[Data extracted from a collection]
________________________________________

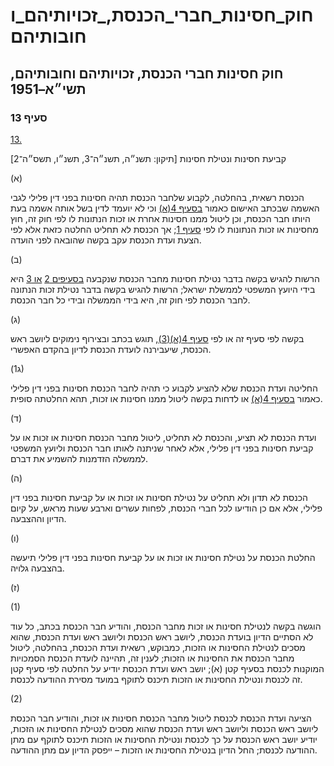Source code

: # חוק_חסינות_חברי_הכנסת,_זכויותיהם_וחובותיהם

## חוק חסינות חברי הכנסת, זכויותיהם וחובותיהם, תשי״א–1951

### סעיף 13

[13.](https://he.wikisource.org/wiki/%D7%97%D7%95%D7%A7_%D7%97%D7%A1%D7%99%D7%A0%D7%95%D7%AA_%D7%97%D7%91%D7%A8%D7%99_%D7%94%D7%9B%D7%A0%D7%A1%D7%AA,_%D7%96%D7%9B%D7%95%D7%99%D7%95%D7%AA%D7%99%D7%94%D7%9D_%D7%95%D7%97%D7%95%D7%91%D7%95%D7%AA%D7%99%D7%94%D7%9D#%D7%A1%D7%A2%D7%99%D7%A3_13)

קביעת חסינות ונטילת חסינות [תיקון: תשנ״ה, תשנ״ה־3, תשנ״ו, תשס״ה־2]

(א)

הכנסת רשאית, בהחלטה, לקבוע שלחבר הכנסת תהיה חסינות בפני דין פלילי לגבי האשמה שבכתב האישום כאמור [בסעיף 4(א)](https://he.wikisource.org/wiki/%D7%97%D7%95%D7%A7_%D7%97%D7%A1%D7%99%D7%A0%D7%95%D7%AA_%D7%97%D7%91%D7%A8%D7%99_%D7%94%D7%9B%D7%A0%D7%A1%D7%AA,_%D7%96%D7%9B%D7%95%D7%99%D7%95%D7%AA%D7%99%D7%94%D7%9D_%D7%95%D7%97%D7%95%D7%91%D7%95%D7%AA%D7%99%D7%94%D7%9D#%D7%A1%D7%A2%D7%99%D7%A3_4) וכי לא יועמד לדין בשל אותה אשמה בעת היותו חבר הכנסת, וכן ליטול ממנו חסינות אחרת או זכות הנתונות לו לפי חוק זה, חוץ מחסינות או זכות הנתונות לו לפי [סעיף 1](https://he.wikisource.org/wiki/%D7%97%D7%95%D7%A7_%D7%97%D7%A1%D7%99%D7%A0%D7%95%D7%AA_%D7%97%D7%91%D7%A8%D7%99_%D7%94%D7%9B%D7%A0%D7%A1%D7%AA,_%D7%96%D7%9B%D7%95%D7%99%D7%95%D7%AA%D7%99%D7%94%D7%9D_%D7%95%D7%97%D7%95%D7%91%D7%95%D7%AA%D7%99%D7%94%D7%9D#%D7%A1%D7%A2%D7%99%D7%A3_1); אך הכנסת לא תחליט החלטה כזאת אלא לפי הצעת ועדת הכנסת עקב בקשה שהובאה לפני הועדה.

(ב)

הרשות להגיש בקשה בדבר נטילת חסינות מחבר הכנסת שנקבעה [בסעיפים 2](https://he.wikisource.org/wiki/%D7%97%D7%95%D7%A7_%D7%97%D7%A1%D7%99%D7%A0%D7%95%D7%AA_%D7%97%D7%91%D7%A8%D7%99_%D7%94%D7%9B%D7%A0%D7%A1%D7%AA,_%D7%96%D7%9B%D7%95%D7%99%D7%95%D7%AA%D7%99%D7%94%D7%9D_%D7%95%D7%97%D7%95%D7%91%D7%95%D7%AA%D7%99%D7%94%D7%9D#%D7%A1%D7%A2%D7%99%D7%A3_2) [או 3](https://he.wikisource.org/wiki/%D7%97%D7%95%D7%A7_%D7%97%D7%A1%D7%99%D7%A0%D7%95%D7%AA_%D7%97%D7%91%D7%A8%D7%99_%D7%94%D7%9B%D7%A0%D7%A1%D7%AA,_%D7%96%D7%9B%D7%95%D7%99%D7%95%D7%AA%D7%99%D7%94%D7%9D_%D7%95%D7%97%D7%95%D7%91%D7%95%D7%AA%D7%99%D7%94%D7%9D#%D7%A1%D7%A2%D7%99%D7%A3_3) היא בידי היועץ המשפטי לממשלת ישראל; הרשות להגיש בקשה בדבר נטילת זכות הנתונה לחבר הכנסת לפי חוק זה, היא בידי הממשלה ובידי כל חבר הכנסת.

(ג)

בקשה לפי סעיף זה או לפי [סעיף 4(א)(3)](https://he.wikisource.org/wiki/%D7%97%D7%95%D7%A7_%D7%97%D7%A1%D7%99%D7%A0%D7%95%D7%AA_%D7%97%D7%91%D7%A8%D7%99_%D7%94%D7%9B%D7%A0%D7%A1%D7%AA,_%D7%96%D7%9B%D7%95%D7%99%D7%95%D7%AA%D7%99%D7%94%D7%9D_%D7%95%D7%97%D7%95%D7%91%D7%95%D7%AA%D7%99%D7%94%D7%9D#%D7%A1%D7%A2%D7%99%D7%A3_4), תוגש בכתב ובצירוף נימוקים ליושב ראש הכנסת, שיעבירנה לועדת הכנסת לדיון בהקדם האפשרי.

(ג1)

החליטה ועדת הכנסת שלא להציע לקבוע כי תהיה לחבר הכנסת חסינות בפני דין פלילי כאמור [בסעיף 4(א)](https://he.wikisource.org/wiki/%D7%97%D7%95%D7%A7_%D7%97%D7%A1%D7%99%D7%A0%D7%95%D7%AA_%D7%97%D7%91%D7%A8%D7%99_%D7%94%D7%9B%D7%A0%D7%A1%D7%AA,_%D7%96%D7%9B%D7%95%D7%99%D7%95%D7%AA%D7%99%D7%94%D7%9D_%D7%95%D7%97%D7%95%D7%91%D7%95%D7%AA%D7%99%D7%94%D7%9D#%D7%A1%D7%A2%D7%99%D7%A3_4) או לדחות בקשה ליטול ממנו חסינות או זכות, תהא החלטתה סופית.

(ד)

ועדת הכנסת לא תציע, והכנסת לא תחליט, ליטול מחבר הכנסת חסינות או זכות או על קביעת חסינות בפני דין פלילי, אלא לאחר שניתנה לאותו חבר הכנסת וליועץ המשפטי לממשלה הזדמנות להשמיע את דברם.

(ה)

הכנסת לא תדון ולא תחליט על נטילת חסינות או זכות או על קביעת חסינות בפני דין פלילי, אלא אם כן הודיעו לכל חברי הכנסת, לפחות עשרים וארבע שעות מראש, על קיום הדיון וההצבעה.

(ו)

החלטת הכנסת על נטילת חסינות או זכות או על קביעת חסינות בפני דין פלילי תיעשה בהצבעה גלויה.

(ז)

(1)

הוגשה בקשה לנטילת חסינות או זכות מחבר הכנסת, והודיע חבר הכנסת בכתב, כל עוד לא הסתיים הדיון בועדת הכנסת, ליושב ראש הכנסת וליושב ראש ועדת הכנסת, שהוא מסכים לנטילת החסינות או הזכות, כמבוקש, רשאית ועדת הכנסת, בהחלטה, ליטול מחבר הכנסת את החסינות או הזכות; לענין זה, תהיינה לועדת הכנסת הסמכויות המוקנות לכנסת בסעיף קטן (א); יושב ראש ועדת הכנסת יודיע על החלטה לפי סעיף קטן זה לכנסת ונטילת החסינות או הזכות תיכנס לתוקף במועד מסירת ההודעה לכנסת.

(2)

הציעה ועדת הכנסת לכנסת ליטול מחבר הכנסת חסינות או זכות, והודיע חבר הכנסת ליושב ראש הכנסת וליושב ראש ועדת הכנסת שהוא מסכים לנטילת החסינות או הזכות, יודיע יושב ראש הכנסת על כך לכנסת ונטילת החסינות או הזכות תיכנס לתוקף עם מתן ההודעה לכנסת; החל הדיון בנטילת החסינות או הזכות – ייפסק הדיון עם מתן ההודעה.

________________________________________

Going through the entries above, count each line that has the word "רשאית" and report only the count.

*ANSWER TO THE PROBLEM:* 2